[WORK TO COMPLETE]: Should a line below contain the word "small", report it.

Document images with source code
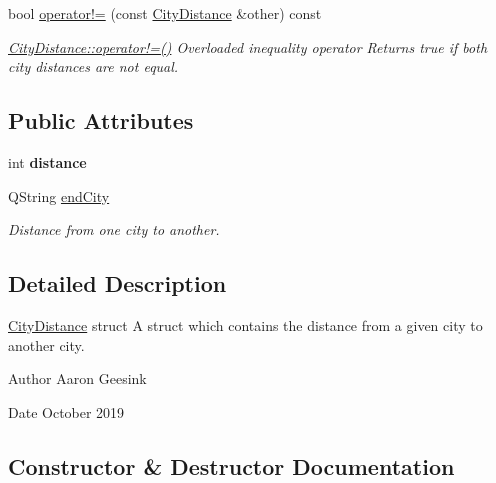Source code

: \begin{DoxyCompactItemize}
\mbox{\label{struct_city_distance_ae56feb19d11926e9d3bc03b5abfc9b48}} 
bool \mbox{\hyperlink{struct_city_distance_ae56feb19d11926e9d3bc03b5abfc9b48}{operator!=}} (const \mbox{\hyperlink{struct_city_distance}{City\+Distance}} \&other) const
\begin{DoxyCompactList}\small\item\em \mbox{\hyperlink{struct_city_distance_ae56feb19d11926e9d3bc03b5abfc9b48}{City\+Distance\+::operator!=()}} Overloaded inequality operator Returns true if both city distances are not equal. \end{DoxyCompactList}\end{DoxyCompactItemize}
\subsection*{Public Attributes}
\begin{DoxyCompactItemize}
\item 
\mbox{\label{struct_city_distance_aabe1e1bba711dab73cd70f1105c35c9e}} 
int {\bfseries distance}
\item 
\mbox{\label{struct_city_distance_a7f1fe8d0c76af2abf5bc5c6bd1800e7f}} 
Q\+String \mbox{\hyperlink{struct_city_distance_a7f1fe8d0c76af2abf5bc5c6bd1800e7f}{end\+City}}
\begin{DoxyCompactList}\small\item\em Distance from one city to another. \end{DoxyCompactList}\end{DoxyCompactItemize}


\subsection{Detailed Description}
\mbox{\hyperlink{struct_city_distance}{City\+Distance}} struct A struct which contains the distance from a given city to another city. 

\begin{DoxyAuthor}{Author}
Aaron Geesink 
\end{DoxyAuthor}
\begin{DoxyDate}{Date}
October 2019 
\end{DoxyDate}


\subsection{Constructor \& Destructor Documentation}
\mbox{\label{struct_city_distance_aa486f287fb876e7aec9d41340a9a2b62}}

[YOUR RESPONSE]:
\begin{DoxyCompactList}\small\item\em \mbox{\hyperlink{struct_city_distance_ae56feb19d11926e9d3bc03b5abfc9b48}{City\+Distance\+::operator!=()}} Overloaded inequality operator Returns true if both city distances are not equal. \end{DoxyCompactList}\end{DoxyCompactItemize}
\begin{DoxyCompactList}\small\item\em Distance from one city to another. \end{DoxyCompactList}\end{DoxyCompactItemize}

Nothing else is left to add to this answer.